Left: Curator Eungie Joo with artist Haegue Yang. Right: Artist John Gerrard.


Johnen was ailing, which left a couple seats free at his table, beside Afterall’s Dieter Roelstraete and his wife, Monika Szewczyk, publications chief at Rotterdam’s Witte de With Contemporary Art Center. Venice is like that. A chance encounter with T Magazine’s Stefano Tonchi, walking arm in arm with Francesco Vezzoli and L’Uomo Vogue cover girl Cindy Sherman, helped me crash Gucci’s disco party at Palazzo Grassi, where McQueen had lost his mother in the enormous crush and Rob Pruitt handed out tote bags with Barbara Kruger’s I SHOP THEREFORE I AM image amended to read I SHOPLIFT THEREFORE I AM. He hoped she wouldn’t mind. “It’s an homage,” he said. “I’m not trying to rip her off.” I looked up at the frieze of Piotr Uklanski’s Hollywood Nazi headshots, at his Saturday Night Fever dance floor lighting up the palazzo atrium, and thought: Of course you’re not ripping her off. It’s Venice, and this is the life. Who ever really owns it?

Linda Yablonsky

Left: Artist Marina Abramovic with dealer Lawrence Luhring. Right: Artist Cindy Sherman.


Left: Artist Matthew Day Jackson. Right: Dealer Tanya Bonakdar with Richard Edwards.


Left: Artist Francesco Vezzoli with Frieze cofounder Matthew Slotover.

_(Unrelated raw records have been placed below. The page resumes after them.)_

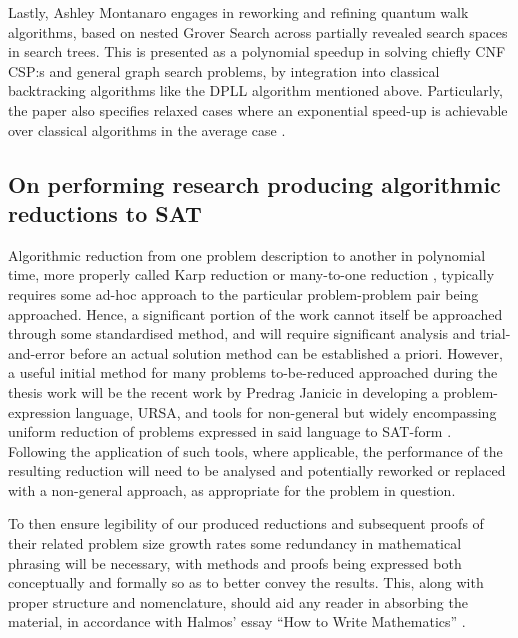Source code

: \documentclass[msc,lith,english]{liuthesis}
\begin{document}

Lastly, Ashley Montanaro engages in reworking and refining quantum walk algorithms, based on nested Grover Search across partially revealed search spaces in search trees. This is presented as a polynomial speedup in solving chiefly CNF CSP:s and general graph search problems, by integration into classical backtracking algorithms like the DPLL algorithm mentioned above. Particularly, the paper also specifies relaxed cases where an exponential speed-up is achievable over classical algorithms in the average case \cite{QWSBA}.

\subsection{On performing research producing algorithmic reductions to SAT}

Algorithmic reduction from one problem description to another in polynomial time, more properly called Karp reduction or many-to-one reduction \cite{CCAMA}, typically requires some ad-hoc approach to the particular problem-problem pair being approached. Hence, a significant portion of the work cannot itself be approached through some standardised method, and will require significant analysis and trial-and-error before an actual solution method can be established a priori. However, a useful initial method for many problems to-be-reduced approached during the thesis work will be the recent work by Predrag Janicic in developing a problem-expression language, URSA, and tools for non-general but widely encompassing uniform reduction of problems expressed in said language to SAT-form \cite{URSA}. Following the application of such tools, where applicable, the performance of the resulting reduction will need to be analysed and potentially reworked or replaced with a non-general approach, as appropriate for the problem in question. 

To then ensure legibility of our produced reductions and subsequent proofs of their related problem size growth rates some redundancy in mathematical phrasing will be necessary, with methods and proofs being expressed both conceptually and formally so as to better convey the results. This, along with proper structure and nomenclature, should aid any reader in absorbing the material, in accordance with Halmos' essay ``How to Write Mathematics'' \cite{HTWM}.
\end{document}

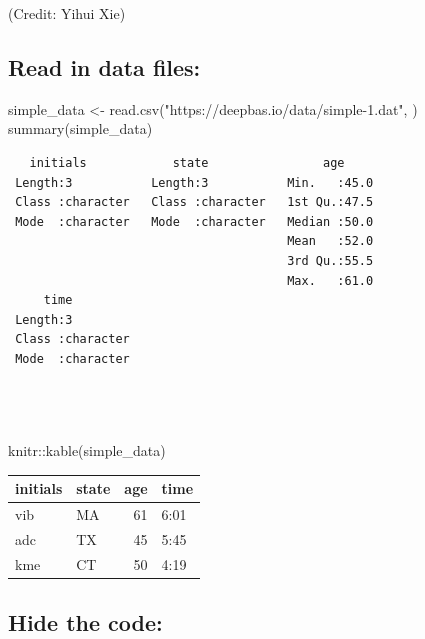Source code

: \documentclass[
]{book}
\newenvironment{Shaded}{\begin{snugshade}}{\end{snugshade}}
\newcommand{\FunctionTok}[1]{\textcolor[rgb]{0.00,0.00,0.00}{#1}}
\newcommand{\NormalTok}[1]{#1}
\newcommand{\OtherTok}[1]{\textcolor[rgb]{0.56,0.35,0.01}{#1}}
\newcommand{\SpecialCharTok}[1]{\textcolor[rgb]{0.00,0.00,0.00}{#1}}
\newcommand{\StringTok}[1]{\textcolor[rgb]{0.31,0.60,0.02}{#1}}
\begin{document}
(Credit: Yihui Xie)

\hypertarget{read-in-data-files}{%
\subsection{Read in data files:}\label{read-in-data-files}}

\begin{Shaded}
\begin{Highlighting}[]
\NormalTok{simple\_data }\OtherTok{\textless{}{-}} \FunctionTok{read.csv}\NormalTok{(}\StringTok{"https://deepbas.io/data/simple{-}1.dat"}\NormalTok{, )}
\FunctionTok{summary}\NormalTok{(simple\_data) }
\end{Highlighting}
\end{Shaded}

\begin{verbatim}
   initials            state                age      
 Length:3           Length:3           Min.   :45.0  
 Class :character   Class :character   1st Qu.:47.5  
 Mode  :character   Mode  :character   Median :50.0  
                                       Mean   :52.0  
                                       3rd Qu.:55.5  
                                       Max.   :61.0  
     time          
 Length:3          
 Class :character  
 Mode  :character  
                   
                   
                   
\end{verbatim}

\begin{Shaded}
\begin{Highlighting}[]
\NormalTok{knitr}\SpecialCharTok{::}\FunctionTok{kable}\NormalTok{(simple\_data)}
\end{Highlighting}
\end{Shaded}

\begin{tabular}{l|l|r|l}
\hline
initials & state & age & time\\
\hline
vib & MA & 61 & 6:01\\
\hline
adc & TX & 45 & 5:45\\
\hline
kme & CT & 50 & 4:19\\
\hline
\end{tabular}

\hypertarget{hide-the-code}{%
\subsection{Hide the code:}\label{hide-the-code}}
\end{document}

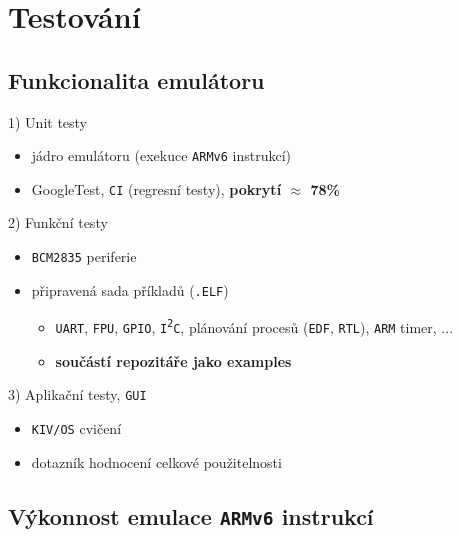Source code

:\documentclass[compress]{beamer}
\begin{document}
\section{Testování}

\subsection{Funkcionalita emulátoru}

\begin{frame}
	\begin{block}{1) Unit testy}
		\begin{itemize}
			\item jádro emulátoru (exekuce \texttt{ARMv6} instrukcí)
			\item GoogleTest, \texttt{CI} (regresní testy), \textbf{pokrytí $\approx$ 78\%}
		\end{itemize}
	\end{block}
	\begin{block}{2) Funkční testy}
		\begin{itemize}
			\item \texttt{BCM2835} periferie
			\item připravená sada příkladů (\texttt{.ELF})
			\begin{itemize}
				\item \texttt{UART}, \texttt{FPU}, \texttt{GPIO}, \texttt{I\textsuperscript{2}C}, plánování procesů (\texttt{EDF}, \texttt{RTL}), \texttt{ARM} timer, ...
				\item \textbf{součástí repozitáře jako examples}
			\end{itemize}
		\end{itemize}
	\end{block}
	\begin{block}{3) Aplikační testy, \texttt{GUI}}
		\begin{itemize}
			\item \texttt{KIV/OS} cvičení
			\item dotazník hodnocení celkové použitelnosti
		\end{itemize}
	\end{block}
\end{frame}

\subsection{Výkonnost emulace \texttt{ARMv6} instrukcí}
\end{document}
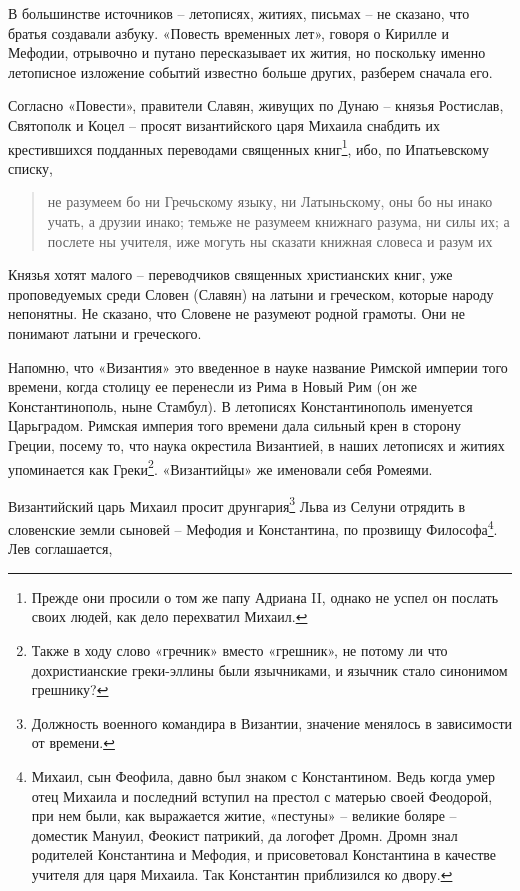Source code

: \documentclass[a5paper,11pt,openany]{article}
\begin{document}
В большинстве источников – летописях, житиях, письмах – не сказано, что братья создавали азбуку. «Повесть временных лет», говоря о Кирилле и Мефодии, отрывочно и путано пересказывает их жития, но поскольку именно летописное изложение событий известно больше других, разберем сначала его.

Согласно «Повести», правители Славян, живущих по Дунаю – князья Ростислав, Святополк и Коцел – просят византийского царя Михаила снабдить их крестившихся подданных переводами священных книг\footnote{Прежде они просили о том же папу Адриана II, однако не успел он послать своих людей, как дело перехватил Михаил.}, ибо, по Ипатьевскому списку,

\begin{quotation}
не разумеем бо ни Гречьскому языку, ни Латыньскому, оны бо ны инако учать, а друзии инако; темьже не разумеем книжнаго разума, ни силы их; а послете ны учителя, иже могуть ны сказати книжная словеса и разум их
\end{quotation}

Князья хотят малого – переводчиков священных христианских книг, уже проповедуемых среди Словен (Славян) на латыни и греческом, которые народу непонятны. Не сказано, что Словене не разумеют родной грамоты. Они не понимают латыни и греческого.

Напомню, что «Византия» это введенное в науке название Римской империи того времени, когда столицу ее перенесли из Рима в Новый Рим (он же Константинополь, ныне Стамбул). В летописях Константинополь именуется Царьградом. Римская империя того времени дала сильный крен в сторону Греции, посему то, что наука окрестила Византией, в наших летописях и житиях упоминается как Греки\footnote{Также в ходу слово «гречник» вместо «грешник», не потому ли что дохристианские греки-эллины были язычниками, и язычник стало синонимом грешнику?}. «Византийцы» же именовали себя Ромеями. 

Византийский царь Михаил просит друнгария\footnote{Должность военного командира в Византии, значение менялось в зависимости от времени.} Льва из Селуни отрядить в словенские земли сыновей – Мефодия и Константина, по прозвищу Философа\footnote{Михаил, сын Феофила, давно был знаком с Константином. Ведь когда умер отец Михаила и последний вступил на престол с матерью своей Феодорой, при нем были, как выражается житие, «пестуны» – великие боляре – доместик Мануил, Феокист патрикий, да логофет Дромн. Дромн знал родителей Константина и Мефодия, и присоветовал Константина в качестве учителя для царя Михаила. Так Константин приблизился ко двору.}. Лев соглашается,
\end{document}
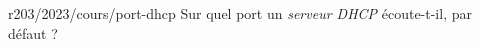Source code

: \begin{question}{r203/2023/cours/port-dhcp}
  Sur quel port un {\em serveur DHCP} écoute-t-il, par défaut ?
  \begin{reponses}
  \end{reponses}
\end{question}

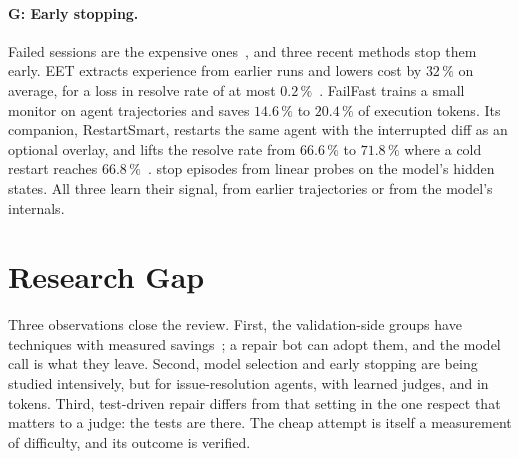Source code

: \paragraph{G: Early stopping.} Failed sessions are the expensive
ones~\citep{fan2025sweeffi}, and three recent methods stop them early. EET
extracts experience from earlier runs and lowers cost by $32\,\%$ on average,
for a loss in resolve rate of at most $0.2\,\%$~\citep{guo2026eet}. FailFast
trains a small monitor on agent trajectories and saves $14.6\,\%$ to
$20.4\,\%$ of execution tokens. Its companion, RestartSmart, restarts the same
agent with the interrupted diff as an optional overlay, and lifts the resolve
rate from $66.6\,\%$ to $71.8\,\%$ where a cold restart reaches
$66.8\,\%$~\citep{wang2026failfast}. \citet{ruan2026doomed} stop episodes from
linear probes on the model's hidden states. All three learn their signal, from
earlier trajectories or from the model's internals.

\section{Research Gap}
\label{sec:rel-gap}

Three observations close the review. First, the validation-side groups have
techniques with measured
savings~\citep{chen2021uniapr,xiao2024expressapr,lou2024aprregression}; a
repair bot can adopt them, and the model call is what they leave. Second,
model selection and early stopping are being studied intensively, but for
issue-resolution agents, with learned judges, and in tokens. Third,
test-driven repair differs from that setting in the one respect that matters
to a judge: the tests are there. The cheap attempt is itself a measurement of
difficulty, and its outcome is verified.

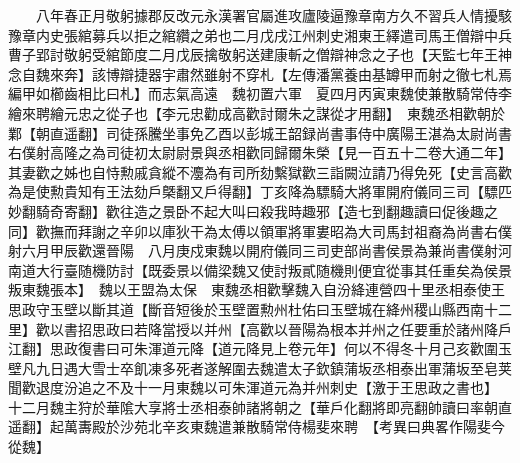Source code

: 　　八年春正月敬躬據郡反改元永漢署官屬進攻廬陵逼豫章南方久不習兵人情擾駭豫章内史張綰募兵以拒之綰纘之弟也二月戊戌江州刺史湘東王繹遣司馬王僧辯中兵曹子郢討敬躬受綰節度二月戊辰擒敬躬送建康斬之僧辯神念之子也【天監七年王神念自魏來奔】該博辯捷器宇肅然雖射不穿札【左傳潘黨養由基罇甲而射之徹七札焉編甲如櫛齒相比曰札】而志氣高遠　魏初置六軍　夏四月丙寅東魏使兼散騎常侍李繪來聘繪元忠之從子也【李元忠勸成高歡討爾朱之謀從才用翻】　東魏丞相歡朝於鄴【朝直遥翻】司徒孫騰坐事免乙酉以彭城王韶録尚書事侍中廣陽王湛為太尉尚書右僕射高隆之為司徒初太尉尉景與丞相歡同歸爾朱榮【見一百五十二卷大通二年】其妻歡之姊也自恃勲戚貪縱不灋為有司所劾繫獄歡三詣闕泣請乃得免死【史言高歡為是使勲貴知有王法劾戶槩翻又戶得翻】丁亥降為驃騎大將軍開府儀同三司【驃匹妙翻騎奇寄翻】歡往造之景卧不起大叫曰殺我時趣邪【造七到翻趣讀曰促後趣之同】歡撫而拜謝之辛卯以庫狄干為太傅以領軍將軍婁昭為大司馬封祖裔為尚書右僕射六月甲辰歡還晉陽　八月庚戍東魏以開府儀同三司吏部尚書侯景為兼尚書僕射河南道大行臺随機防討【既委景以備梁魏又使討叛貳随機則便宜從事其任重矣為侯景叛東魏張本】　魏以王盟為太保　東魏丞相歡擊魏入自汾絳連營四十里丞相泰使王思政守玉壁以斷其道【斷音短後於玉壁置勲州杜佑曰玉壁城在絳州稷山縣西南十二里】歡以書招思政曰若降當授以并州【高歡以晉陽為根本并州之任要重於諸州降戶江翻】思政復書曰可朱渾道元降【道元降見上卷元年】何以不得冬十月己亥歡圍玉壁凡九日遇大雪士卒飢凍多死者遂解圍去魏遣太子欽鎮蒲坂丞相泰出軍蒲坂至皂荚聞歡退度汾追之不及十一月東魏以可朱渾道元為并州刺史【激于王思政之書也】　十二月魏主狩於華隂大享將士丞相泰帥諸將朝之【華戶化翻將即亮翻帥讀曰率朝直遥翻】起萬夀殿於沙苑北辛亥東魏遣兼散騎常侍楊斐來聘　【考異曰典畧作陽斐今從魏】

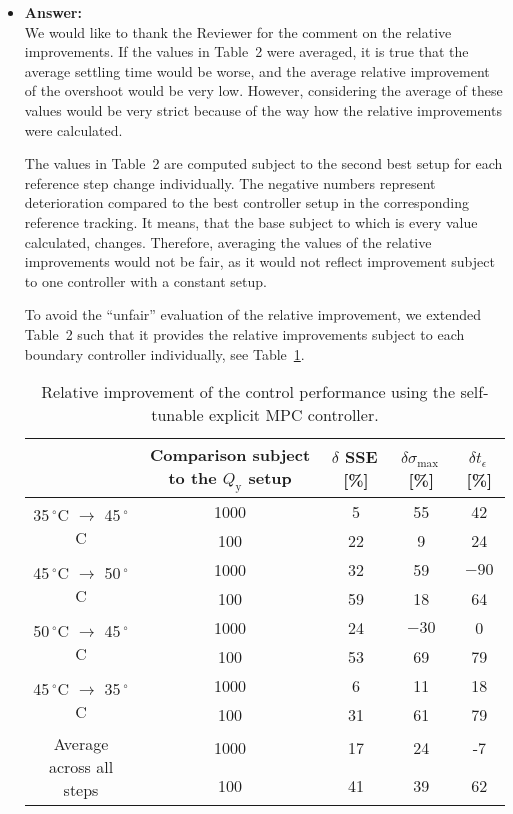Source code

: \documentclass[a4paper,10pt]{article}
\newcommand{\answer}[1]{
	\begin{itemize}
		\item[] \textbf{Answer:}\\ #1
	\end{itemize}
}
\begin{document}
	\answer{
		We would like to thank the Reviewer for the comment on the relative improvements. If the values in Table~2 were averaged, it is true that the average settling time would be worse, and the average relative improvement of the overshoot would be very low. However, considering the average of these values would be very strict because of the way how the relative improvements were calculated.
		
		The values in Table~2 are computed subject to the second best setup for each reference step change individually. The negative numbers represent deterioration compared to the best controller setup in the corresponding reference tracking. It means, that the base subject to which is every value calculated, changes. Therefore, averaging the values of the relative improvements would not be fair, as it would not reflect improvement subject to one controller with a constant setup.
		
		To avoid the ``unfair'' evaluation of the relative improvement, we extended Table~2 such that it provides the relative improvements subject to each boundary controller individually, see Table~\ref{tab:improvement}.
		
		\begin{table}[h!]
			\begin{center}
				\caption{Relative improvement of the control performance using the self-tunable explicit MPC controller.}
				\label{tab:improvement}
				\begin{tabular}{c|c|c|c|c} 
					& Comparison subject to the $Q_\mathrm{y}$ setup & $\delta$ SSE\,[\%] & $\delta \sigma_{\mathrm{max}}$\,[\%] & $\delta t_{\epsilon}$\,[\%]  \\
					\hline
					\multirow{2}{*}{ 35\,$^{\circ}$C $\rightarrow$ 45\,$^{\circ}$C } & 1000 & 5 &  55 & 42 \\
					& 100 & 22 &  9 & 24 \\  
					\hline
					\multirow{2}{*}{45\,$^{\circ}$C $\rightarrow$ 50\,$^{\circ}$C } & 1000 & 32 & 59 &$-90$  \\ 
					& 100 & 59 &  18 & 64 \\ 
					\hline
					\multirow{2}{*}{50\,$^{\circ}$C $\rightarrow$ 45\,$^{\circ}$C } & 1000 & 24 &$-30$& 0 \\ 
					& 100 & 53 & 69 & 79 \\
					\hline
					\multirow{2}{*}{45\,$^{\circ}$C $\rightarrow$ 35\,$^{\circ}$C } &  1000 & 6 & 11 & 18 \\
					& 100 & 31 &  61 & 79 \\
					\hline
					\multirow{2}{*}{Average across all steps} &  1000 & 17 & 24 & -7 \\
					& 100 & 41 &  39 & 62  
				\end{tabular}
			\end{center}
		\end{table}
	
}
\end{document}
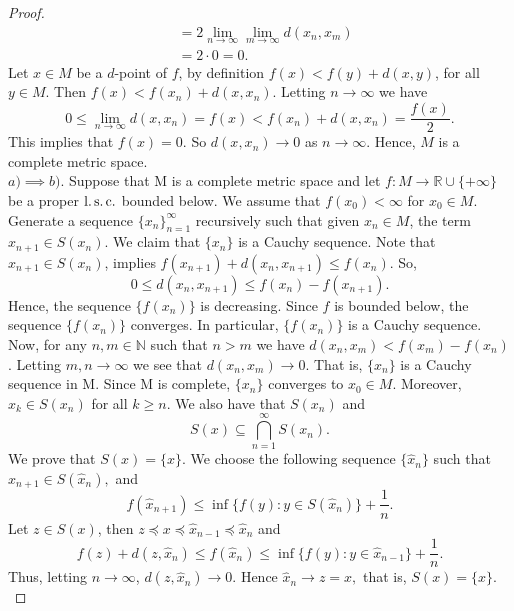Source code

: \begin{proof}
\begin{align*}
            &= 2 \lim_{n \to \infty} \lim_{m \to \infty} d(x_n, x_m) \\
            &= 2 \cdot 0 = 0.
        \end{align*}
        Let $x \in M$ be a $d$-point of $f$, by definition 
        $f(x) < f(y) + d(x, y)$, for all $y \in M$. Then 
        $f(x) < f(x_n) + d(x, x_n)$. Letting $n \to \infty $ we have
        $$
            0 \leq \lim_{n \to \infty} d(x, x_n) = f(x) < f(x_n) + d(x, x_n) = %
                \frac{f(x)}{2}.
        $$
        This implies that $f(x) = 0$. So $d(x, x_n) \to 0$ as $n \to \infty$. 
        Hence, $M$ is a complete metric space. \\
        $a) \implies b)$.
        Suppose that M is a complete metric space and let 
        $f: M \to \mathbb{R} \cup \{ + \infty\}$ be a proper $\operatorname{l.s.c.}$ bounded
        below. We assume that $f(x_0) <\infty$ for $x_0 \in M$. Generate a
        sequence $\{x_n\}_{n=1}^{\infty}$ recursively such that given 
        $x_n \in M$, the term $x_{n+1} \in S(x_n)$. We claim that $\{x_n\}$ is a
        Cauchy sequence. Note that $x_{n+1} \in S(x_n)$, implies 
        $f(x_{n+1}) + d(x_n, x_{n+1}) \leq f(x_n)$. So,
        $$
            0 \leq d(x_n, x_{n+1}) \leq f(x_n) - f(x_{n+1}).
        $$
        Hence, the sequence $\{f(x_n)\}$ is decreasing. Since $f$ is bounded
        below, the sequence $\{f(x_n)\}$ converges. In particular, $\{f(x_n)\}$
        is a Cauchy sequence. Now, for any $n,m \in \mathbb{N}$ such that
        $n > m$ we have $d(x_n, x_m) < f(x_m) - f(x_n)$. Letting $m,n \to \infty$
        we see that $d(x_n, x_m) \to 0$. 
        That is, $\{x_n\}$ is a Cauchy sequence in M. Since M is complete, 
        $\{x_n\}$ converges to $x_0 \in M$. Moreover, $x_k \in S(x_n)$ for all
        $k \geq n$. We also have that $S(x_n)$ and 
        $$
            S(x) \subseteq \bigcap_{n =1}^{\infty} S(x_n).
        $$
        We prove that $S(x) = \{x\}$. We choose the following sequence 
        $\{ \widehat{x}_{n} \}$ such that
        $
            \widehat{x}_{n+1} \in S(\widehat{x}_{n}),
        $
        and
        $$
            f(\widehat{x}_{n+1}) \leq \inf \{ f(y) : y \in S(\widehat{x}_{n}) \} %
                + \dfrac{1}{n}.
        $$
        Let $z \in S(x)$, then $z \preceq x \preceq \widehat{x}_{n-1} \preceq \widehat{x}_{n}$ and
        $$
            f(z) + d(z, \widehat{x}_{n}) \leq f(\widehat{x}_{n}) \leq %
            \inf \{f(y) : y \in \widehat{x}_{n-1}\} + \frac{1}{n}. 
        $$
        Thus, letting $n \to \infty$, $d(z, \widehat{x}_{n}) \to 0$. Hence
        $
            \widehat{x}_{n} \to z = x,
        $
        that is,
        $
            S(x) = \{x\}.
        $
    \end{proof}
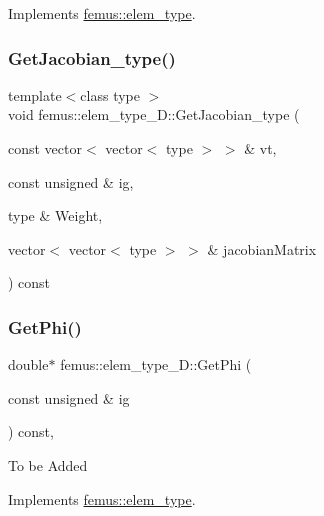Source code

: Implements \mbox{\hyperlink{classfemus_1_1elem__type_a6c883b7946e55db8783fd0177546610a}{femus\+::elem\+\_\+type}}.

\mbox{\label{classfemus_1_1elem__type__3_d_adcb67b007b859b8efef1e35f52ef99c8}} 
\subsubsection{\texorpdfstring{Get\+Jacobian\+\_\+type()}{GetJacobian\_type()}}
{\footnotesize\ttfamily template$<$class type $>$ \\
void femus\+::elem\+\_\+type\+\_\+D\+::\+Get\+Jacobian\+\_\+type (\begin{DoxyParamCaption}\item[{const vector$<$ vector$<$ type $>$ $>$ \&}]{vt,  }\item[{const unsigned \&}]{ig,  }\item[{type \&}]{Weight,  }\item[{vector$<$ vector$<$ type $>$ $>$ \&}]{jacobian\+Matrix }\end{DoxyParamCaption}) const}

\mbox{\label{classfemus_1_1elem__type__3_d_ac25f62fb2b22b534172ce6ef94b89068}} 
\subsubsection{\texorpdfstring{Get\+Phi()}{GetPhi()}}
{\footnotesize\ttfamily double$\ast$ femus\+::elem\+\_\+type\+\_\+D\+::\+Get\+Phi (\begin{DoxyParamCaption}\item[{const unsigned \&}]{ig }\end{DoxyParamCaption}) const\hspace{0.3cm}{\ttfamily [inline]}, {\ttfamily [virtual]}}

To be Added 

Implements \mbox{\hyperlink{classfemus_1_1elem__type_a2aa2a37b15debbee27918f5e3f2df6b3}{femus\+::elem\+\_\+type}}.

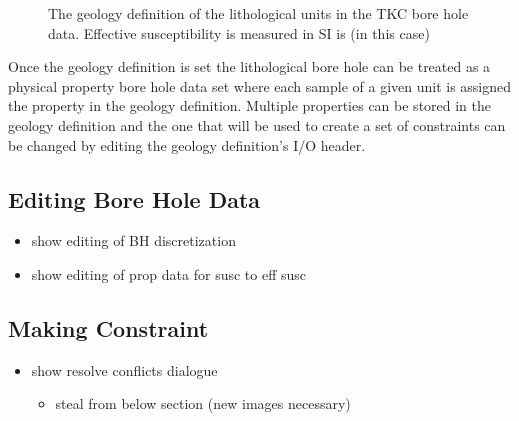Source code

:  \begin{figure} [h]
    \centering
    \caption{The geology definition of the lithological units in the TKC bore hole data. Effective susceptibility is measured in SI is (in this case)}
    \label{fig:geoDefBH}
\end{figure}

Once the geology definition is set the lithological bore hole can be treated as a physical property bore hole data set where each sample of a given unit is assigned the property in the geology definition. Multiple properties can be stored in the geology definition and the one that will be used to create a set of constraints can be changed by editing the geology definition's I/O header.

\subsection{Editing Bore Hole Data}
\label{subsec:visBH}

\begin{itemize}
 \item show editing of BH discretization
 \item show editing of prop data for susc to eff susc
\end{itemize}

\subsection{Making Constraint}
\label{subsec:makeConstBH}

\begin{itemize}
 \item show resolve conflicts dialogue
 \begin{itemize}
  \item steal from below section (new images necessary)
 \end{itemize}
\end{itemize}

Right: Dealer Jeffrey Deitch.


Left: Artist Rudolf Stingel. Right: Dealer Roland Augustine with artist Ragnar Kjartansson.


Left: Artist Doug Aitken with 303 Gallery director Mari Spirito. Right: Collectors Doug Cramer and Adam Lindemann.


Left: Walker Center curator Peter Eleey with Carnegie Museum director Lynn Zelevansky. Right: Curator Beatrix Ruf.


Left: Paula Cooper director Steven Henry with dealer Paula Cooper. Right: Dealer Anton Kern.